There is concurrent.futures module in Python 3.2 (available via pip install futures for older Python < 3.2):
pool = Pool(max_workers=1)
f = pool.submit(subprocess.call, "sleep 2; echo done", shell=True)
f.add_done_callback(callback)
The callback will be called in the same process that called f.add_done_callback().
Full program
import logging
import subprocess
# to install run `pip install futures` on Python <3.2
from concurrent.futures import ThreadPoolExecutor as Pool
info = logging.getLogger(__name__).info
def callback(future):
if future.exception() is not None:
info("got exception: %s" % future.exception())
else:
info("process returned %d" % future.result())
def main():
logging.basicConfig(
level=logging.INFO,
format=("%(relativeCreated)04d %(process)05d %(threadName)-10s "
"%(levelname)-5s %(msg)s"))
# wait for the process completion asynchronously
info("begin waiting")
pool = Pool(max_workers=1)
f = pool.submit(subprocess.call, "sleep 2; echo done", shell=True)

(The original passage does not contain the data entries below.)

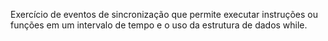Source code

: Exercício de eventos de sincronização que permite executar instruções ou funções em um intervalo de tempo e o uso da estrutura de dados while.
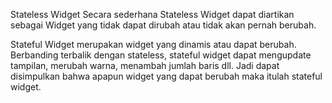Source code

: Stateless Widget
Secara sederhana Stateless Widget dapat diartikan sebagai Widget yang tidak dapat dirubah atau tidak akan pernah berubah.

Stateful Widget
merupakan widget yang dinamis atau dapat berubah. Berbanding terbalik dengan stateless, stateful widget dapat mengupdate tampilan, merubah warna, menambah jumlah baris dll. Jadi dapat disimpulkan bahwa apapun widget yang dapat berubah maka itulah stateful widget.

f.add_done_callback(callback)
pool.shutdown(wait=False) # no .submit() calls after that point
info("continue waiting asynchronously")
if __name__=="__main__":
main()
Output
$ python . && python3 .
0013 05382 MainThread INFO begin waiting
0021 05382 MainThread INFO continue waiting asynchronously
done
2025 05382 Thread-1 INFO process returned 0
0007 05402 MainThread INFO begin waiting
0014 05402 MainThread INFO continue waiting asynchronously
done
2018 05402 Thread-1 INFO process returned 0
I modified Daniel G's answer to simply pass the subprocess.Popen args and kwargs as themselves instead of as a separate tuple/list, since I wanted to use keyword arguments with subprocess.Popen.
In my case I had a method postExec() that I wanted to run after subprocess.Popen('exe', cwd=WORKING_DIR)
With the code below, it simply becomes popenAndCall(postExec, 'exe', cwd=WORKING_DIR)
import threading
import subprocess
def popenAndCall(onExit, *popenArgs, **popenKWArgs):
"""
Runs a subprocess.Popen, and then calls the function onExit when the
subprocess completes.
Use it exactly the way you'd normally use subprocess.Popen, except include a
callable to execute as the first argument. onExit is a callable object, and
*popenArgs and **popenKWArgs are simply passed up to subprocess.Popen.
"""
def runInThread(onExit, popenArgs, popenKWArgs):
proc = subprocess.Popen(*popenArgs, **popenKWArgs)
proc.wait()
onExit()
return
thread = threading.Thread(target=runInThread,
args=(onExit, popenArgs, popenKWArgs))
thread.start()
return thread # returns immediately after the thread starts
I had same problem, and solved it using multiprocessing.Pool. There are two hacky tricks involved:
make size of pool 1
pass iterable arguments within an iterable of length 1
result is one function executed with callback on completion
def sub(arg):
print arg #prints [1,2,3,4,5]
return "hello"
def cb(arg):
print arg # prints "hello"
pool = multiprocessing.Pool(1)
rval = pool.map_async(sub,([[1,2,3,4,5]]),callback =cb)
(do stuff)
pool.close()
In my case, I wanted invocation to be non-blocking as well. Works beautifully
I was inspired by Daniel G. answer and implemented a very simple use case - in my work I often need to make repeated calls to the same (external) process with different arguments. I had hacked a way to determine when each specific call was done, but now I have a much cleaner way to issue callbacks.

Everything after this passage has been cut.